In 2008, Blagojevich infamously sought to benefit from his power to appoint a successor to Barack Obama’s soon-to-be vacated Senate seat. The Seventh Circuit focused on the government’s claim that Blagojevich offered to appoint Obama advisor Valerie Jarrett to the Senate in return for, alternatively, a Cabinet appointment or help obtaining a private-sector job.

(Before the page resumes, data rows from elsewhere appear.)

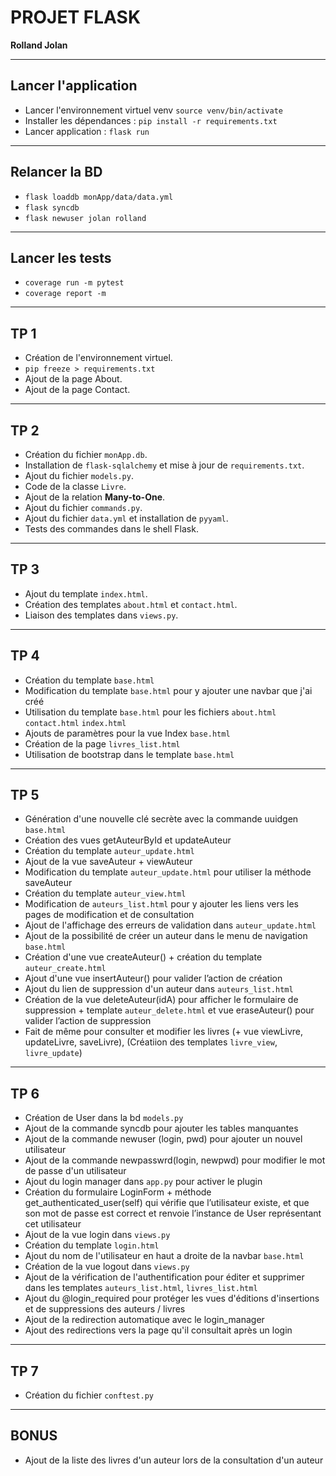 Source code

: # PROJET FLASK

**Rolland Jolan**

---

## Lancer l'application

* Lancer l'environnement virtuel venv `source venv/bin/activate`
* Installer les dépendances : `pip install -r requirements.txt`
* Lancer application : `flask run`

---

## Relancer la BD

* `flask loaddb monApp/data/data.yml`
* `flask syncdb`
* `flask newuser jolan rolland`

---

## Lancer les tests

* `coverage run -m pytest`
* `coverage report -m`

---
## TP 1 

* Création de l'environnement virtuel.
* `pip freeze > requirements.txt`
* Ajout de la page About.
* Ajout de la page Contact.

---

## TP 2 

* Création du fichier `monApp.db`.
* Installation de `flask-sqlalchemy` et mise à jour de `requirements.txt`.
* Ajout du fichier `models.py`.
* Code de la classe `Livre`.
* Ajout de la relation **Many-to-One**.
* Ajout du fichier `commands.py`.
* Ajout du fichier `data.yml` et installation de `pyyaml`.
* Tests des commandes dans le shell Flask.

---

## TP 3 

* Ajout du template `index.html`.
* Création des templates `about.html` et `contact.html`.
* Liaison des templates dans `views.py`.

---

## TP 4

* Création du template `base.html`
* Modification du template `base.html` pour y ajouter une navbar que j'ai créé
* Utilisation du template `base.html` pour les fichiers `about.html` `contact.html` `index.html`
* Ajouts de paramètres pour la vue Index `base.html` 
* Création de la page `livres_list.html`
* Utilisation de bootstrap dans le template `base.html`

---

## TP 5

* Génération d'une nouvelle clé secrète avec la commande uuidgen `base.html`
* Création des vues getAuteurById et updateAuteur
* Création du template `auteur_update.html`
* Ajout de la vue saveAuteur + viewAuteur
* Modification du template `auteur_update.html` pour utiliser la méthode saveAuteur
* Création du template `auteur_view.html`
* Modification de `auteurs_list.html` pour y ajouter les liens vers les pages de modification et de consultation
* Ajout de l'affichage des erreurs de validation dans `auteur_update.html`
* Ajout de la possibilité de créer un auteur dans le menu de navigation `base.html`
* Création d'une vue createAuteur() + création du template `auteur_create.html`
* Ajout d'une vue insertAuteur() pour valider l’action de création
* Ajout du lien de suppression d'un auteur dans `auteurs_list.html`
* Création de la vue deleteAuteur(idA) pour afficher le formulaire de suppression + template `auteur_delete.html` et vue eraseAuteur() pour valider l’action de suppression
* Fait de même pour consulter et modifier les livres (+ vue viewLivre, updateLivre, saveLivre), (Créatiion des templates `livre_view`, `livre_update`)

---

## TP 6

* Création de User dans la bd `models.py`
* Ajout de la commande syncdb pour ajouter les tables manquantes
* Ajout de la commande newuser (login, pwd) pour ajouter un nouvel utilisateur
* Ajout de la commande newpasswrd(login, newpwd) pour modifier le mot de passe d'un utilisateur
* Ajout du login manager dans `app.py` pour activer le plugin
* Création du formulaire LoginForm + méthode get_authenticated_user(self) qui vérifie que l’utilisateur existe, et que son mot de
passe est correct et renvoie l’instance de User représentant cet utilisateur
* Ajout de la vue login dans `views.py`
* Création du template `login.html`
* Ajout du nom de l'utilisateur en haut a droite de la navbar `base.html`
* Création de la vue logout dans `views.py`
* Ajout de la vérification de l'authentification pour éditer et supprimer dans les templates `auteurs_list.html`, `livres_list.html`
* Ajout du @login_required pour protéger les vues d'éditions d'insertions et de suppressions des auteurs / livres
* Ajout de la redirection automatique avec le login_manager
* Ajout des redirections vers la page qu'il consultait après un login


---

## TP 7

* Création du fichier `conftest.py`
---

## BONUS
* Ajout de la liste des livres d'un auteur lors de la consultation d'un auteur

The court found a critical difference between these two offers: “a proposal to trade one public act for another, a form of logrolling, is fundamentally unlike the swap of an official act for a private payment.” The latter, the court held, is a criminal violation; the former, however, is not (at least as to the charges Blagojevich faced). The court framed Blagojevich’s offer to appoint Jarrett to the Senate in return for a Cabinet appointment as “a common exercise in logrolling.” The court struggled to distinguish Blagojevich’s offer from that of a Senator who seeks a post-retirement appointment in return for supporting a President’s agenda. The court even spent some time discussing allegations that President Eisenhower appointed Earl Warren to be Chief Justice because Warren delivered California to Eisenhower at the 1952 Republican convention. If the government’s argument were correct, the court said, Warren and Eisenhower could have gone to prison.
The five vacated convictions were based on three criminal statutes – the Hobbs Act, 18 U.S.C. § 1951, 18 U.S.C. § 666, and the wire fraud statute, 18 U.S.C. § 1343. The Hobbs Act criminalizes extorting another out of “property,” but the court held that Obama’s right to appoint Cabinet members was not a form of property. Section 666 makes it a crime for certain public officials to solicit bribes, but the court held that trading political favors is not a bribe. And the wire fraud statute could penalize honest services fraud over the phone, but the court found that political logrolling does not rise to the level of honest services fraud. Because the district court’s jury instruction permitted the jury to convict Blagojevich of violating these statutes based solely on a finding that he offered to appoint Jarrett to the Senate in return for a Cabinet position, the Seventh Circuit vacated five of his convictions.
The court’s holding could have wide-ranging effect for public officials who engage in logrolling. At least in the Seventh Circuit, those officials do not commit federal criminal violations when they offer to trade political favors. Even if those officials seek public jobs for themselves because they want a salary, according to the court, “the interest in receiving a salary from a public job is not a form of private benefit for the purpose of federal criminal statutes.”